The Lakota Waldorf School is a small school in the Pine Ridge Indian Reservation in South Dakota. The school was founded in 1993 by a group of Lakota/Sioux parents who were concerned about their children’s education. Currently, about 20 children attend the kindergarten and a first grade is expected to be established in 2012. 
 The aim is to establish a future-oriented school for the Lakota children, based on their own culture and language.

It is the land of Crazy Horse and Bull Bear, but also the land of tragic events such as the massacre and the occupation of “Wounded Knee”. The Pine Ridge Reservation in southwestern South Dakota is the second largest Indian Reservation in the United States. The vast prairie landscape has always been the home of the Lakota Indians (also known as Sioux), of which 42’000 tribe members still live there today. The Pine Ridge Reservation is one of the poorest regions of the United States, with an average annual income of $ 3,400 and an unemployment rate of 80-90 percent.

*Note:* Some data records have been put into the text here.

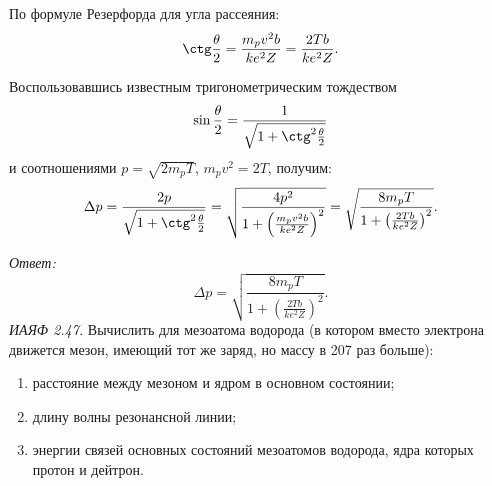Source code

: По формуле Резерфорда для угла рассеяния:
\[
    \ctg\frac{\theta}{2} = \frac{m_pv^2b}{ke^2Z} = \frac{2Tb}{ke^2Z}.
\]

Воспользовавшись известным тригонометрическим тождеством
\[
    \sin\frac{\theta}{2} = \frac{1}{\sqrt{1 + \ctg^2\frac{\theta}{2}}}
\]
и соотношениями \( p = \sqrt{2m_pT} \), \( m_pv^2 = 2T \), получим:
\[
    \Delta p = \frac{2p}{\sqrt{1 + \ctg^2\frac{\theta}{2}}} = \sqrt{\frac{4p^2}
    {1 + \left(\frac{m_pv^2b}{ke^2Z}\right)^2}} = \sqrt{\frac{8m_pT}{1 + \left(
    \frac{2Tb}{ke^2Z}\right)^2}}.
\]

\vspace*{2em}
\emph{Ответ:}
\vspace*{-1.7em}
\[
    \Delta p = \sqrt{\frac{8m_pT}{1 + \left(\frac{2Tb}{ke^2Z}\right)^2}}.
\]
\newpage
\emph{ИАЯФ 2.47.}
Вычислить для мезоатома водорода (в котором вместо электрона движется мезон,
имеющий тот же заряд, но массу в 207 раз больше):
\vspace*{-2em}
\begin{enumerate} \itemsep-.5em
    \item расстояние между мезоном и ядром в основном состоянии;
    \item длину волны резонансной линии;
    \item энергии связей основных состояний мезоатомов водорода, ядра которых
    протон и дейтрон.
\end{enumerate}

Until 1976 the American government banned the performance of any Native American ceremonies whatsoever. The consequences were a loss of identity and depression, which resulted mostly in resignation and alcoholism. 

In 1993 a group of concerned parents gathered, to discuss the future of their children. Soon after, they decided to take the issue into their own hands and thus founded a school. After various school models were discussed, the Lakota decided to follow the guidelines of Waldorf education. In it they found parallels to their own culture, such as the holistic image of the human being, the unity between nature and man, the rhythm of life, the importance of storytelling, especially for small children. Today, the values of the Lakota are included in class at the Waldorf school and the children especially learn how to fluently communicate in English, as well as in their Native language.

“I teach the children the four virtues of our culture: respect (wao’hola), generosity (wacanteognake), courage (wo ohitika) and wisdom (woksape). I started with the first, the respect. The children should learn to respect themselves and others. Every morning we go up the hill behind the kindergarten to pray. We thank the Creator for the new day. This is also the place where I take the children, in order to tell them stories about the sun, the moon and the stars.” – These are the words of Verola Spider, describing her work as a kindergarten teacher at Lakota Waldorf School. Like the other members of the tribe she also has a Lakota name: “Wa Onsila Winyan”, which means “charming”, “gracious” woman. 

Today, the Lakota Waldorf School is well on its way and the board is working hard to open a first grade in 2012. In order to reduce the dependency on donations and foundations, Lakota Waldorf School has established Lakota Tipi Camp, a touristic offering, which may develop into a source of income for the school). As for now the school does not charge school fees and therefore remains dependent on donations and support.